## What you need to do
Once you reach the line with "Luồng shipper" below, copy each line exactly, stopping after the line with "## Blogs and websites", and skip any pictures.

## Material shown
+++++

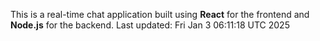 This is a real-time chat application built using **React** for the frontend and **Node.js** for the backend.
Last updated: Fri Jan  3 06:11:18 UTC 2025
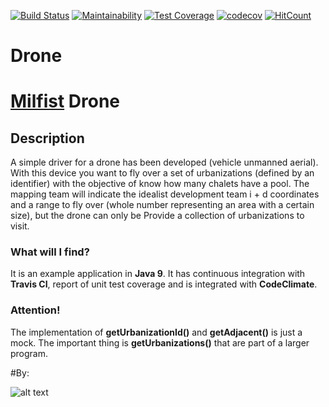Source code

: [![Build Status](https://travis-ci.org/Milfist/Drone.svg?branch=master)](https://travis-ci.org/Milfist/Drone)   [![Maintainability](https://api.codeclimate.com/v1/badges/700169481b27774825a2/maintainability)](https://codeclimate.com/github/Milfist/Drone/maintainability)
   [![Test Coverage](https://api.codeclimate.com/v1/badges/700169481b27774825a2/test_coverage)](https://codeclimate.com/github/Milfist/Drone/test_coverage) [![codecov](https://codecov.io/gh/Milfist/Drone/branch/development/graph/badge.svg)](https://codecov.io/gh/Milfist/Drone) [![HitCount](http://hits.dwyl.com/Milfist/Drone.svg)](http://hits.dwyl.com/Milfist/Drone)

# Drone

# [Milfist][0] Drone

## Description

A simple driver for a drone has been developed (vehicle
unmanned aerial). With this device you want to fly over a set
of urbanizations (defined by an identifier) ​​with the objective of
know how many chalets have a pool.
The mapping team will indicate the idealist development team i + d
coordinates and a range to fly over (whole number representing
an area with a certain size), but the drone can only be
Provide a collection of urbanizations to visit.

### What will I find?

It is an example application in **Java 9**. It has continuous integration with **Travis CI**, report of unit test coverage and is integrated with **CodeClimate**.

### Attention!

The implementation of **getUrbanizationId()** and **getAdjacent()** is just a mock. The important thing is **getUrbanizations()** that are part of a larger program.

#By:

![alt text](https://github.com/Milfist/Docs/blob/master/milfist.JPG)

[0]: https://github.com/Milfist/
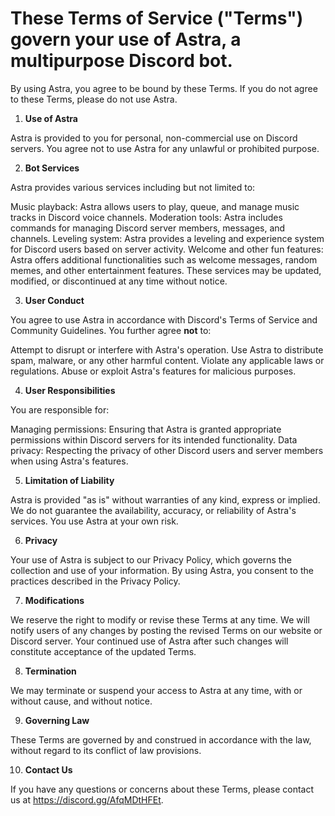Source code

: # These Terms of Service ("Terms") govern your use of Astra, a multipurpose Discord bot.

By using Astra, you agree to be bound by these Terms. If you do not agree to these Terms, please do not use Astra.

1. **Use of Astra**

Astra is provided to you for personal, non-commercial use on Discord servers. You agree not to use Astra for any unlawful or prohibited purpose.

2. **Bot Services**

Astra provides various services including but not limited to:

Music playback: Astra allows users to play, queue, and manage music tracks in Discord voice channels.
Moderation tools: Astra includes commands for managing Discord server members, messages, and channels.
Leveling system: Astra provides a leveling and experience system for Discord users based on server activity.
Welcome and other fun features: Astra offers additional functionalities such as welcome messages, random memes, and other entertainment features.
These services may be updated, modified, or discontinued at any time without notice.

3. **User Conduct**

You agree to use Astra in accordance with Discord's Terms of Service and Community Guidelines. You further agree **not** to:

Attempt to disrupt or interfere with Astra's operation.
Use Astra to distribute spam, malware, or any other harmful content.
Violate any applicable laws or regulations.
Abuse or exploit Astra's features for malicious purposes.

4. **User Responsibilities**

You are responsible for:

Managing permissions: Ensuring that Astra is granted appropriate permissions within Discord servers for its intended functionality.
Data privacy: Respecting the privacy of other Discord users and server members when using Astra's features.

5. **Limitation of Liability**

Astra is provided "as is" without warranties of any kind, express or implied. We do not guarantee the availability, accuracy, or reliability of Astra's services. You use Astra at your own risk.

6. **Privacy**

Your use of Astra is subject to our Privacy Policy, which governs the collection and use of your information. By using Astra, you consent to the practices described in the Privacy Policy.

7. **Modifications**

We reserve the right to modify or revise these Terms at any time. We will notify users of any changes by posting the revised Terms on our website or Discord server. Your continued use of Astra after such changes will constitute acceptance of the updated Terms.

8. **Termination**

We may terminate or suspend your access to Astra at any time, with or without cause, and without notice.

9. **Governing Law**

These Terms are governed by and construed in accordance with the law, without regard to its conflict of law provisions.

10. **Contact Us**

If you have any questions or concerns about these Terms, please contact us at https://discord.gg/AfqMDtHFEt.
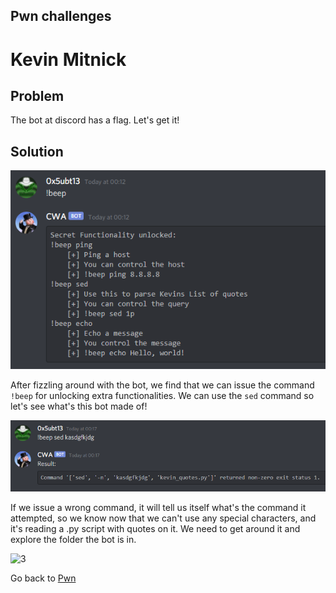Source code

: ## Pwn challenges

# Kevin Mitnick

## Problem

The bot at discord has a flag. Let's get it!

## Solution

![1](../images/kevin_mitnick_1.png)

After fizzling around with the bot, we find that we can issue the command `!beep` for unlocking extra functionalities. We can use the `sed` command so let's see what's this bot made of!

![2](../images/kevin_mitnick_2.png)

If we issue a wrong command, it will tell us itself what's the command it attempted, so we know now that we can't use any special characters, and it's reading a .py script with quotes on it. We need to get around it and explore the folder the bot is in.

![3](../images/kevin_mitnick_3.png)



Go back to [Pwn](./)
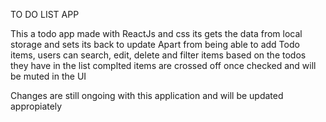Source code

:TO DO LIST APP


This a todo app made with ReactJs and css its gets the data from local storage and sets its back to update
Apart from being able to add Todo items, users can search, edit, delete and filter items based on the todos they have in the list 
complted items are crossed off once checked and will be muted in the UI 

Changes are still ongoing with this application and will be updated appropiately
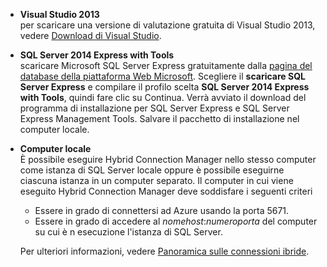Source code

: 
- **Visual Studio 2013** <br/> per scaricare una versione di valutazione gratuita di Visual Studio 2013, vedere [Download di Visual Studio](http://www.visualstudio.com/downloads/download-visual-studio-vs). 

- **SQL Server 2014 Express with Tools** <br/>scaricare Microsoft SQL Server Express gratuitamente dalla [pagina del database della piattaforma Web Microsoft](http://www.microsoft.com/it-IT/server-cloud/Products/sql-server-editions/sql-server-express.aspx). Scegliere il **scaricare SQL Server Express** e compilare il profilo scelta **SQL Server 2014 Express with Tools**, quindi fare clic su Continua. Verrà avviato il download del programma di installazione per SQL Server Express e SQL Server Express Management Tools. Salvare il pacchetto di installazione nel computer locale.

- **Computer locale** <br/>È possibile eseguire Hybrid Connection Manager nello stesso computer come istanza di SQL Server locale oppure è possibile eseguirne ciascuna istanza in un computer separato. Il computer in cui viene eseguito Hybrid Connection Manager deve soddisfare i seguenti criteri

	- Essere in grado di connettersi ad Azure usando la porta 5671.
	- Essere in grado di accedere al *nomehost*:*numeroporta* del computer su cui è n esecuzione l'istanza di SQL Server.  

	Per ulteriori informazioni, vedere [Panoramica sulle connessioni ibride](../articles/integration-hybrid-connection-overview.md).

<!---HONumber=Oct15_HO3-->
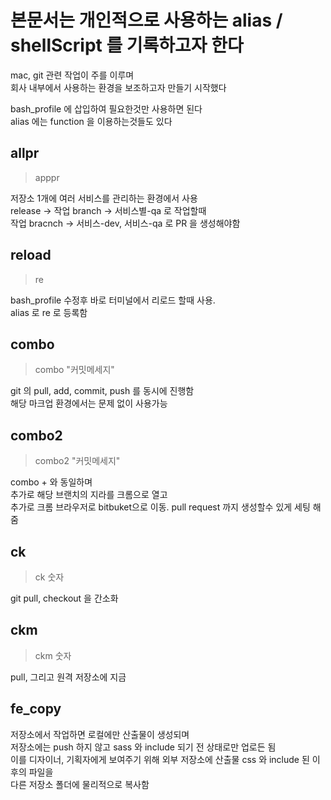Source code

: # 본문서는 개인적으로 사용하는 alias / shellScript 를 기록하고자 한다

mac, git 관련 작업이 주를 이루며  
회사 내부에서 사용하는 환경을 보조하고자 만들기 시작했다  

bash_profile 에 삽입하여 필요한것만 사용하면 된다  
alias 에는 function 을 이용하는것들도 있다



## allpr
>apppr  


저장소 1개에 여러 서비스를 관리하는 환경에서 사용  
release -> 작업 branch -> 서비스별-qa  로 작업할때  
작업 bracnch -> 서비스-dev, 서비스-qa  로 PR 을 생성해야함  

## reload
> re


bash_profile 수정후 바로 터미널에서 리로드 할때 사용.  
alias 로 re 로 등록함


## combo
> combo "커밋메세지"  


git 의 pull, add, commit, push 를 동시에 진행함  
해당 마크업 환경에서는 문제 없이 사용가능

## combo2
> combo2 "커밋메세지"  

combo + 와 동일하며  
추가로 해당 브랜치의 지라를 크롬으로 열고  
추가로 크롬 브라우저로 bitbuket으로 이동. pull request 까지 생성할수 있게 세팅 해줌  

## ck
>ck 숫자  

git pull, checkout 을 간소화

## ckm
>ckm 숫자  

pull, 그리고 원격 저장소에 지금  

## fe_copy
저장소에서 작업하면 로컬에만 산출물이 생성되며  
저장소에는 push 하지 않고 sass 와 include 되기 전 상태로만 업로든 됨  
이를 디자이너, 기획자에게 보여주기 위해 외부 저장소에 산출물 css 와 include 된 이후의 파일을  
다른 저장소 폴더에 물리적으로 복사함  


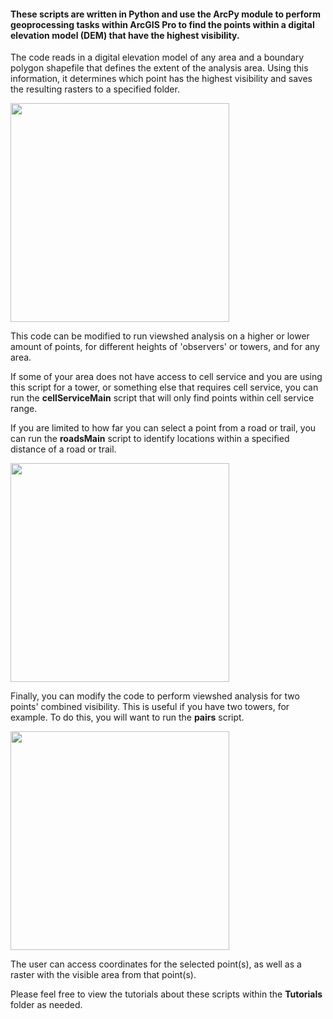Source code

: #### These scripts are written in Python and use the ArcPy module to perform geoprocessing tasks within ArcGIS Pro to find the points within a digital elevation model (DEM) that have the highest visibility.

The code reads in a digital elevation model of any area and a boundary polygon shapefile that defines the extent of the analysis area. Using this information, it determines which point has the highest visibility and saves the resulting rasters to a specified folder.

<img height="350" src="C:\Users\lilyb\OneDrive\Desktop\LOS tool pictures\Screenshot 2023-04-20 000731.png"/>

This code can be modified to run viewshed analysis on a higher or lower amount of points, for different heights of 'observers' or towers, and for any area.

If some of your area does not have access to cell service and you are using this script for a tower, or something else that requires cell service, you can run the **cellServiceMain** script that will only find points within cell service range. 

If you are limited to how far you can select a point from a road or trail, you can run the **roadsMain** script to identify locations within a specified distance of a road or trail.

<img height="350" src="C:\Users\lilyb\OneDrive\Desktop\LOS tool pictures\Screenshot 2023-04-20 000758.png"/>

Finally, you can modify the code to perform viewshed analysis for two points' combined visibility. This is useful if you have two towers, for example. To do this, you will want to run the **pairs** script.

<img height="350" src="C:\Users\lilyb\OneDrive\Desktop\LOS tool pictures\Screenshot 2023-04-20 000811.png"/>

The user can access coordinates for the selected point(s), as well as a raster with the visible area from that point(s).

Please feel free to view the tutorials about these scripts within the **Tutorials** folder as needed.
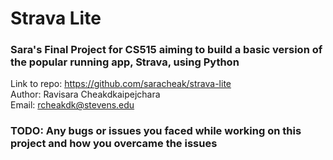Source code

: # Strava Lite
### Sara's Final Project for CS515 aiming to build a basic version of the popular running app, Strava, using Python

Link to repo: https://github.com/saracheak/strava-lite \
Author: Ravisara Cheakdkaipejchara\
Email: rcheakdk@stevens.edu

### TODO: Any bugs or issues you faced while working on this project and how you overcame the issues
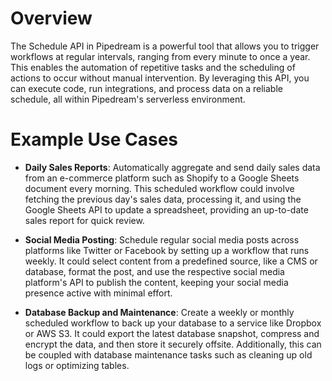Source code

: # Overview

The Schedule API in Pipedream is a powerful tool that allows you to trigger workflows at regular intervals, ranging from every minute to once a year. This enables the automation of repetitive tasks and the scheduling of actions to occur without manual intervention. By leveraging this API, you can execute code, run integrations, and process data on a reliable schedule, all within Pipedream's serverless environment.

# Example Use Cases

- **Daily Sales Reports**: Automatically aggregate and send daily sales data from an e-commerce platform such as Shopify to a Google Sheets document every morning. This scheduled workflow could involve fetching the previous day's sales data, processing it, and using the Google Sheets API to update a spreadsheet, providing an up-to-date sales report for quick review.

- **Social Media Posting**: Schedule regular social media posts across platforms like Twitter or Facebook by setting up a workflow that runs weekly. It could select content from a predefined source, like a CMS or database, format the post, and use the respective social media platform's API to publish the content, keeping your social media presence active with minimal effort.

- **Database Backup and Maintenance**: Create a weekly or monthly scheduled workflow to back up your database to a service like Dropbox or AWS S3. It could export the latest database snapshot, compress and encrypt the data, and then store it securely offsite. Additionally, this can be coupled with database maintenance tasks such as cleaning up old logs or optimizing tables.
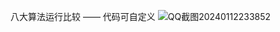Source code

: 八大算法运行比较 —— 代码可自定义
![QQ截图20240112233852](https://github.com/lg1313113/algorithm.html/assets/42411471/2506344b-0ee0-47eb-9a99-66d48accf939)
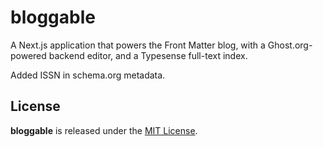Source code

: # bloggable

A Next.js application that powers the Front Matter blog, with a Ghost.org-powered backend editor, and a Typesense full-text index.

Added ISSN in schema.org metadata.

## License

**bloggable** is released under the [MIT License](https://github.com/front-matter/bloggable/blob/master/LICENSE.md).
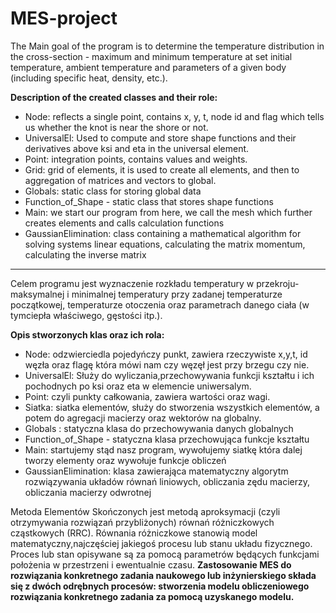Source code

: # MES-project

The Main goal of the program is to determine the temperature distribution in the cross-section - maximum and minimum temperature at
set initial temperature, ambient temperature and parameters of a given body (including specific heat, density, etc.).

<b> Description of the created classes and their role: </b>
* Node: reflects a single point, contains x, y, t, node id and flag which tells us whether the knot is near the shore or not.
* UniversalEl: Used to compute and store shape functions and their derivatives above ksi and eta in the universal element.
* Point: integration points, contains values and weights.
* Grid: grid of elements, it is used to create all elements, and then to aggregation of matrices and vectors to global.
* Globals: static class for storing global data
* Function_of_Shape - static class that stores shape functions
* Main: we start our program from here, we call the mesh which further creates elements and calls calculation functions
* GaussianElimination: class containing a mathematical algorithm for solving systems linear equations, calculating the matrix momentum, calculating the inverse matrix 


------------------------------------------------------------------------
Celem programu jest wyznaczenie rozkładu temperatury w przekroju- maksymalnej i minimalnej temperatury przy
zadanej temperaturze początkowej, temperaturze otoczenia oraz parametrach danego ciała (w tymciepła właściwego, gęstości itp.).

<b> Opis stworzonych klas oraz ich rola:</b>
* Node: odzwierciedla pojedyńczy punkt, zawiera rzeczywiste x,y,t, id węzła oraz flagę która mówi nam czy węzęł jest przy brzegu czy nie.
* UniversalEl: Służy do wyliczania,przechowywania funkcji kształtu i ich pochodnych po ksi oraz eta w elemencie uniwersalym.
* Point: czyli punkty całkowania, zawiera wartości oraz wagi.
* Siatka: siatka elementów, służy do stworzenia wszystkich elementów, a potem do agregacji macierzy oraz wektorów na globalny.
* Globals : statyczna klasa do przechowywania danych globalnych
* Function_of_Shape - statyczna klasa przechowująca funkcje kształtu
* Main: startujemy stąd nasz program, wywołujemy siatkę która dalej tworzy elementy oraz wywołuje funkcje obliczeń
* GaussianElimination: klasa zawierająca matematyczny algorytm rozwiązywania układów równań liniowych, obliczania zędu macierzy, obliczania macierzy odwrotnej

Metoda Elementów Skończonych jest metodą aproksymacji (czyli otrzymywania rozwiązań przybliżonych) równań różniczkowych cząstkowych (RRC). Równania różniczkowe stanowią model matematyczny,najczęściej jakiegoś procesu lub stanu układu fizycznego. Proces lub stan opisywane są za pomocą parametrów będących funkcjami położenia w przestrzeni i ewentualnie czasu. <b> Zastosowanie MES do rozwiązania konkretnego zadania naukowego lub inżynierskiego składa się z dwóch odrębnych procesów:
stworzenia modelu obliczeniowego rozwiązania konkretnego zadania za pomocą uzyskanego modelu. </b>

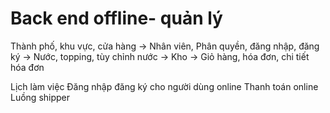 # Back end offline- quản lý

Thành phố, khu vực, cửa hàng -> Nhân viên, Phân quyền, đăng nhập, đăng ký -> Nước, topping, tùy chỉnh nước -> Kho -> Giỏ hàng, hóa đơn, chi tiết hóa đơn

Lịch làm việc
Đăng nhập đăng ký cho người dùng online
Thanh toán online
Luồng shipper
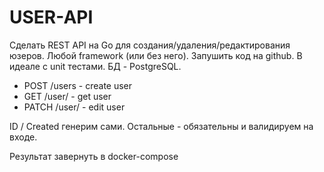 # USER-API
Cделать REST API на Go для создания/удаления/редактирования юзеров. Любой framework (или без него). Запушить код на github. В идеале с unit тестами. БД - PostgreSQL.
* POST /users - create user
* GET /user/<id> - get user
* PATCH /user/<id> - edit user



ID / Created генерим сами. Остальные - обязательны и валидируем на входе.

Результат завернуть в docker-compose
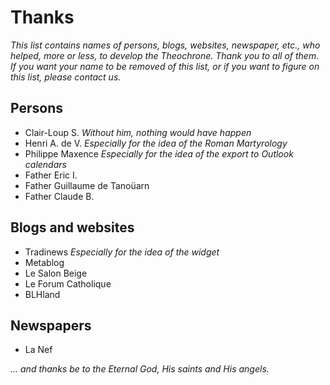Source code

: # Thanks
*This list contains names of persons, blogs, websites, newspaper, etc., who helped, more or less, to develop the Theochrone.
Thank you to all of them.
If you want your name to be removed of this list, or if you want to figure on this list, please contact us.*

## Persons
* Clair-Loup S. *Without him, nothing would have happen*
* Henri A. de V. *Especially for the idea of the Roman Martyrology*
* Philippe Maxence *Especially for the idea of the export to Outlook calendars*
* Father Eric I.
* Father Guillaume de Tanoüarn
* Father Claude B.

## Blogs and websites
* Tradinews *Especially for the idea of the widget*
* Metablog
* Le Salon Beige
* Le Forum Catholique
* BLHland

## Newspapers
* La Nef

*... and thanks be to the Eternal God, His saints and His angels.*

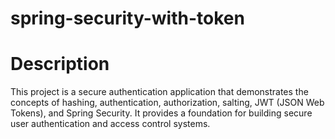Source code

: # spring-security-with-token

# Description

This project is a secure authentication application that demonstrates the concepts of hashing, authentication, authorization, salting, JWT (JSON Web Tokens), and Spring Security. It provides a foundation for building secure user authentication and access control systems.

+++++

## Your response
Luồng shipper
 # USER-API
Cделать REST API на Go для создания/удаления/редактирования юзеров. Любой framework (или без него). Запушить код на github. В идеале с unit тестами. БД - PostgreSQL.
* POST /users - create user
* GET /user/<id> - get user
* PATCH /user/<id> - edit user



ID / Created генерим сами. Остальные - обязательны и валидируем на входе.

Результат завернуть в docker-compose
Source code

: # Thanks
*This list contains names of persons, blogs, websites, newspaper, etc., who helped, more or less, to develop the Theochrone.
Thank you to all of them.
If you want your name to be removed of this list, or if you want to figure on this list, please contact us.*

## Persons
* Clair-Loup S. *Without him, nothing would have happen*
* Henri A. de V. *Especially for the idea of the Roman Martyrology*
* Philippe Maxence *Especially for the idea of the export to Outlook calendars*
* Father Eric I.
* Father Guillaume de Tanoüarn
* Father Claude B.

## Blogs and websites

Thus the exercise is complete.